§ WHAT YOU HAVE TO DO
Although the records contain pictures, none belong in the copy: restate word for word only the lines from the one with "7/11 [合併資料](ht" through the one with "could do with", both included.

─── RECORDS SHOWN ───

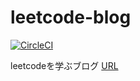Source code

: # leetcode-blog
[![CircleCI](https://circleci.com/gh/morimolymoly/leetcode-blog/tree/work.svg?style=svg)](https://circleci.com/gh/morimolymoly/leetcode-blog/tree/work)

leetcodeを学ぶブログ
[URL](https://morimolymoly.github.io/leetcode-blog/)
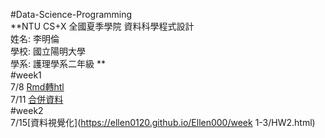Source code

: #Data-Science-Programming   
**NTU CS+X 全國夏季學院 資料科學程式設計    
姓名: 李明倫       
學校: 國立陽明大學    
學系: 護理學系二年級   **    
#week1    
7/8 [Rmd轉htl](https://ellen0120.github.io/Ellen000/week%201-1/Homework.html)    
7/11 [合併資料](https://ellen0120.github.io/Ellen000/week%201-2/%E5%BD%99%E6%95%B42.html)   
#week2    
7/15[資料視覺化](https://ellen0120.github.io/Ellen000/week 1-3/HW2.html)
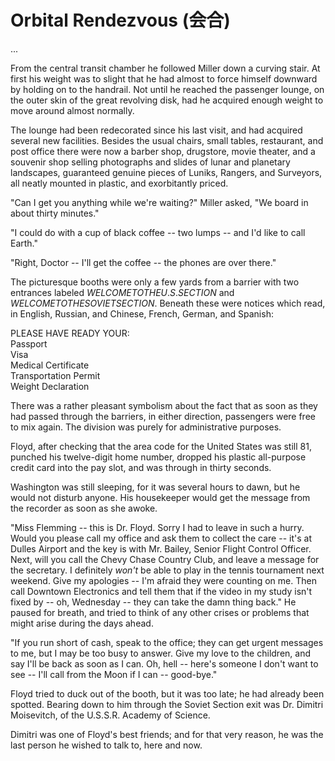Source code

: # Orbital Rendezvous \(会合\)

...

From the central transit chamber he followed Miller down a curving stair. At first his weight was to slight that he had almost to force himself downward by holding on to the handrail. Not until he reached the passenger lounge, on the outer skin of the great revolving disk, had he acquired enough weight to move around almost normally.

The lounge had been redecorated since his last visit, and had acquired several new facilities. Besides the usual chairs, small tables, restaurant, and post office there were now a barber shop, drugstore, movie theater, and a souvenir shop selling photographs and slides of lunar and planetary landscapes, guaranteed genuine pieces of Luniks, Rangers, and Surveyors, all neatly mounted in plastic, and exorbitantly priced.

"Can I get you anything while we're waiting?" Miller asked, "We board in about thirty minutes."

"I could do with a cup of black coffee -- two lumps -- and I'd like to call Earth."

"Right, Doctor -- I'll get the coffee -- the phones are over there."

The picturesque booths were only a few yards from a barrier with two entrances labeled $WELCOME TO THE U.S. SECTION$ and $WELCOME TO THE SOVIET SECTION$. Beneath these were notices which read, in English, Russian, and Chinese, French, German, and Spanish:

PLEASE HAVE READY YOUR:  
Passport  
Visa  
Medical Certificate  
Transportation Permit  
Weight Declaration

There was a rather pleasant symbolism about the fact that as soon as they had passed through the barriers, in either direction, passengers were free to mix again. The division was purely for administrative purposes.

Floyd, after checking that the area code for the United States was still 81, punched his twelve-digit home number, dropped his plastic all-purpose credit card into the pay slot, and was through in thirty seconds.

Washington was still sleeping, for it was several hours to dawn, but he would not disturb anyone. His housekeeper would get the message from the recorder as soon as she awoke.

"Miss Flemming -- this is Dr. Floyd. Sorry I had to leave in such a hurry. Would you please call my office and ask them to collect the care -- it's at Dulles Airport and the key is with Mr. Bailey, Senior Flight Control Officer. Next, will you call the Chevy Chase Country Club, and leave a message for the secretary. I definitely _won't_ be able to play in the tennis tournament next weekend. Give my apologies -- I'm afraid they were counting on me. Then call Downtown Electronics and tell them that if the video in my study isn't fixed by -- oh, Wednesday -- they can take the damn thing back." He paused for breath, and tried to think of any other crises or problems that might arise during the days ahead.

"If you run short of cash, speak to the office; they can get urgent messages to me, but I may be too busy to answer. Give my love to the children, and say I'll be back as soon as I can. Oh, hell -- here's someone I don't want to see -- I'll call from the Moon if I can -- good-bye."

Floyd tried to duck out of the booth, but it was too late; he had already been spotted. Bearing down to him through the Soviet Section exit was Dr. Dimitri Moisevitch, of the U.S.S.R. Academy of Science.

Dimitri was one of Floyd's best friends; and for that very reason, he was the last person he wished to talk to, here and now.

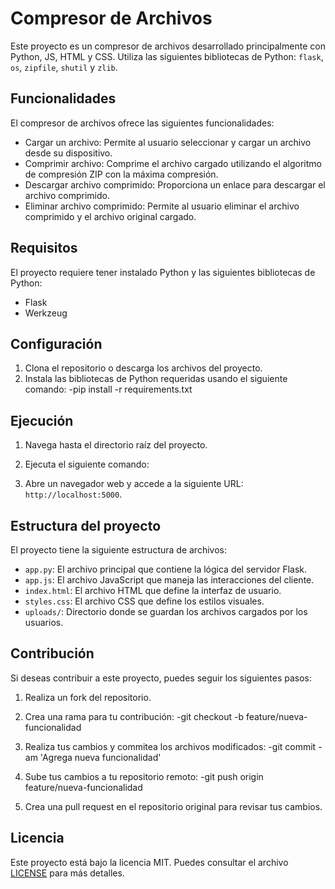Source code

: # Compresor de Archivos

Este proyecto es un compresor de archivos desarrollado principalmente con Python, JS, HTML y CSS. Utiliza las siguientes bibliotecas de Python: `flask`, `os`, `zipfile`, `shutil` y `zlib`.

## Funcionalidades

El compresor de archivos ofrece las siguientes funcionalidades:

- Cargar un archivo: Permite al usuario seleccionar y cargar un archivo desde su dispositivo.
- Comprimir archivo: Comprime el archivo cargado utilizando el algoritmo de compresión ZIP con la máxima compresión.
- Descargar archivo comprimido: Proporciona un enlace para descargar el archivo comprimido.
- Eliminar archivo comprimido: Permite al usuario eliminar el archivo comprimido y el archivo original cargado.

## Requisitos

El proyecto requiere tener instalado Python y las siguientes bibliotecas de Python:

- Flask
- Werkzeug

## Configuración

1. Clona el repositorio o descarga los archivos del proyecto.
2. Instala las bibliotecas de Python requeridas usando el siguiente comando:
-pip install -r requirements.txt


## Ejecución

1. Navega hasta el directorio raíz del proyecto.
2. Ejecuta el siguiente comando:


3. Abre un navegador web y accede a la siguiente URL: `http://localhost:5000`.

## Estructura del proyecto

El proyecto tiene la siguiente estructura de archivos:

- `app.py`: El archivo principal que contiene la lógica del servidor Flask.
- `app.js`: El archivo JavaScript que maneja las interacciones del cliente.
- `index.html`: El archivo HTML que define la interfaz de usuario.
- `styles.css`: El archivo CSS que define los estilos visuales.
- `uploads/`: Directorio donde se guardan los archivos cargados por los usuarios.

## Contribución

Si deseas contribuir a este proyecto, puedes seguir los siguientes pasos:

1. Realiza un fork del repositorio.
2. Crea una rama para tu contribución:
-git checkout -b feature/nueva-funcionalidad


3. Realiza tus cambios y commitea los archivos modificados:
-git commit -am 'Agrega nueva funcionalidad'


4. Sube tus cambios a tu repositorio remoto:
-git push origin feature/nueva-funcionalidad


5. Crea una pull request en el repositorio original para revisar tus cambios.

## Licencia

Este proyecto está bajo la licencia MIT. Puedes consultar el archivo [LICENSE](LICENSE) para más detalles.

───

§ REPLY
7/11 [合併資料](https://ellen0120.github.io/Ellen000/week%201-2/%E5%BD%99%E6%95%B42.html)   
#week2    
7/15[資料視覺化](https://ellen0120.github.io/Ellen000/week 1-3/HW2.html)
Source code

: # Orbital Rendezvous \(会合\)

...

From the central transit chamber he followed Miller down a curving stair. At first his weight was to slight that he had almost to force himself downward by holding on to the handrail. Not until he reached the passenger lounge, on the outer skin of the great revolving disk, had he acquired enough weight to move around almost normally.

The lounge had been redecorated since his last visit, and had acquired several new facilities. Besides the usual chairs, small tables, restaurant, and post office there were now a barber shop, drugstore, movie theater, and a souvenir shop selling photographs and slides of lunar and planetary landscapes, guaranteed genuine pieces of Luniks, Rangers, and Surveyors, all neatly mounted in plastic, and exorbitantly priced.

"Can I get you anything while we're waiting?" Miller asked, "We board in about thirty minutes."

"I could do with a cup of black coffee -- two lumps -- and I'd like to call Earth."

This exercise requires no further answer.